Starting Wednesday, the countdown to another wedding. Will Dad trip going down the aisle? Will Cakes come through as flower girl? Will the Schlitz be cold enough? Stay tuned. Email me at Letters@ChrisErskineLA.com.

12 thoughts on “White Fang Sings Sinatra

  1. Beautiful. You and Tony both. AI will NEVER produce words like that because it has no soul. Cannot wait for the smiles and maybe tears your wedding excursion will undoubtedly bring us. Will White Fang sing a solo?

  2. Read this in print yesterday in the Pasadena Outlook.
    Your “Candle Light “ quote prompted me to share this with you.
    I’m reading again an American realism novel I first read when I was a junior in HS. About 7 decades ago!
    “Giants In The Earth”. A moving saga about Norwegian settlers the pioneering the virgin Great Plains of the Dakota Territory in the early19th Century. Their joys & tragedies.
    It has stayed with me all these many years. Written originally in Norwegian. Translated to English in early 20th Century. It remains one of the most moving books I’ve ever read.

      1. LAPL has two digital copies with a three week waitlist…

  3. “Before the sun lifts off its pillow” Love it. I’m with you regarding books. Sometimes it takes a few starts before I find one I like. .Another great post, Chris.

  4. This post stood out from the rest. Not much humor but a lot of thought-filled melancholy tinged with music. I’m going to read it many times to mine it’s depths.

  5. In the early hours a blank writing wall is often swept with the ghosts of light from a passing car, or street light wavery from slipping through the fingers of a tree gently dancing in a slight late night breeze. It puts you in a mood, and the night hums with imagined and remembered light that has to shine on the page. These words are a mood poem matched perfectly to a Hoagland piece. They range from pennies to heaven with an early morning ease. You write supremely well when you wax philosophical and just riff off the top, letting the turns of phrase hang likr little lanterns in the quiet pulse of the night, swaying slightly, in tune with the fading stars. Occasionally, perhaps, Writing on that deck looking out over the slumbering coastal escarpment to the quietly breathing sea, the soft breath of the sleeping muse whispering inside. Another perfect match.

    Like Cakes and her divine imagery: game, set, match.

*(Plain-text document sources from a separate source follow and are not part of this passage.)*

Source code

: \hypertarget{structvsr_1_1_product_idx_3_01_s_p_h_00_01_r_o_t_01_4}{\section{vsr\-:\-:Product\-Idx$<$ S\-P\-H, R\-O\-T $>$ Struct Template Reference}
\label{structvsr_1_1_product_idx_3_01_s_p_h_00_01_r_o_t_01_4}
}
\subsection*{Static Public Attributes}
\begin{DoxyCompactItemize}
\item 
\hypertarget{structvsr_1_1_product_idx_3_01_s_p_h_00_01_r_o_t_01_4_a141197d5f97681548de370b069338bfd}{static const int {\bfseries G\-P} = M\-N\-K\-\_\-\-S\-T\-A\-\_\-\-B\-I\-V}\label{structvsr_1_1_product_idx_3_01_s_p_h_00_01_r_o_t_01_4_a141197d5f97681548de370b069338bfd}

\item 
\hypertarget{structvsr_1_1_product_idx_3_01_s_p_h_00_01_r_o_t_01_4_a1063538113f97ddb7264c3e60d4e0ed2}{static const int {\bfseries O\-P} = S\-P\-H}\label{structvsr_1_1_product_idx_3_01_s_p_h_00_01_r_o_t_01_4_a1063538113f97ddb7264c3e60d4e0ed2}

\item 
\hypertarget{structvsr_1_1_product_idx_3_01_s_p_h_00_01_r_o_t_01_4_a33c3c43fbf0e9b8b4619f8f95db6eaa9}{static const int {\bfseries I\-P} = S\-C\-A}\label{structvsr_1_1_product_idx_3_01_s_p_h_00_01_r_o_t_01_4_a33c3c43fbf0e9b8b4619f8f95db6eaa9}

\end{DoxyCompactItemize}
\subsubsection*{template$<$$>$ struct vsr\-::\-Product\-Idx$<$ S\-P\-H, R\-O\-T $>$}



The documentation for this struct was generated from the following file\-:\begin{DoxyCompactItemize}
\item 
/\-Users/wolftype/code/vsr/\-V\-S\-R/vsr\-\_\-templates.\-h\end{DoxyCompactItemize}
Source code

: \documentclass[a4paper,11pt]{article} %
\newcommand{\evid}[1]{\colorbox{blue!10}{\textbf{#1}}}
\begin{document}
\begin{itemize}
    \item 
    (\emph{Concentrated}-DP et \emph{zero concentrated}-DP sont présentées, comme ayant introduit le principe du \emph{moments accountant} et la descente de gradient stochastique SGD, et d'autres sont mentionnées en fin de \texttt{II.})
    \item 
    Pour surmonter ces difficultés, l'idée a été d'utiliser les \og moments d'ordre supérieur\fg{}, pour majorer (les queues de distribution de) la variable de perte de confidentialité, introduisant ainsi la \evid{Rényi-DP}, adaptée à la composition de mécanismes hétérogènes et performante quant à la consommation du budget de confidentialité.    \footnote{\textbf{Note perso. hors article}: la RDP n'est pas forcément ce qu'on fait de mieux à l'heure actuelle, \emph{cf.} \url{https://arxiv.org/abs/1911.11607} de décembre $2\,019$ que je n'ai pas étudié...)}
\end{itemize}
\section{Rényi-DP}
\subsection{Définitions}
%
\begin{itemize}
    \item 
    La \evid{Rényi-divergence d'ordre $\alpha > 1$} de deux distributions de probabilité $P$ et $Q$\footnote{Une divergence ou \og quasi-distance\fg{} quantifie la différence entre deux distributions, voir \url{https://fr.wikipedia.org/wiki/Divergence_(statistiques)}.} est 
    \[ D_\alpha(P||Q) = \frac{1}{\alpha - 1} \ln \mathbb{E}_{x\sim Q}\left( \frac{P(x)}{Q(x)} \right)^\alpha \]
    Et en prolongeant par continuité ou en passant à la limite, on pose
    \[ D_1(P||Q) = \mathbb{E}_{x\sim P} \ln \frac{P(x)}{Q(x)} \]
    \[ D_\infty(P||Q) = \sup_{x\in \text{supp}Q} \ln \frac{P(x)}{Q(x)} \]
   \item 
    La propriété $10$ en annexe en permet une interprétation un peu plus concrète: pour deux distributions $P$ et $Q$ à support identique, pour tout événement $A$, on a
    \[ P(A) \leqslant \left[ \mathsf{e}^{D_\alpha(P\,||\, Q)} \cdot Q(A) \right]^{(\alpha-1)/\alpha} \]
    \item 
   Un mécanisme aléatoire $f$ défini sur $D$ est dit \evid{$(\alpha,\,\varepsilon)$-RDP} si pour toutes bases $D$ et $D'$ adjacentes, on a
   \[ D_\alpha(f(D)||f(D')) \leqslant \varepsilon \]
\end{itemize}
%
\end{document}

  6. Love Cakes knees…they are adorable. Oh, and your article was good too…..thank you for both…they each made my heart smile.

  7. Once again, your writing provided just what you perfectly wrote, and the same thing I want out of life: a few laughs, a few truth bombs, and some moment of real connection with other people. Thank you.

  8. I absolutely loved this column! Will read again and again. So many things I think about but would never be able to put into words like you. You are a master that can connect all these thoughts and put them in writing for all to enjoy. Hope they have lots of gin for you at that wedding!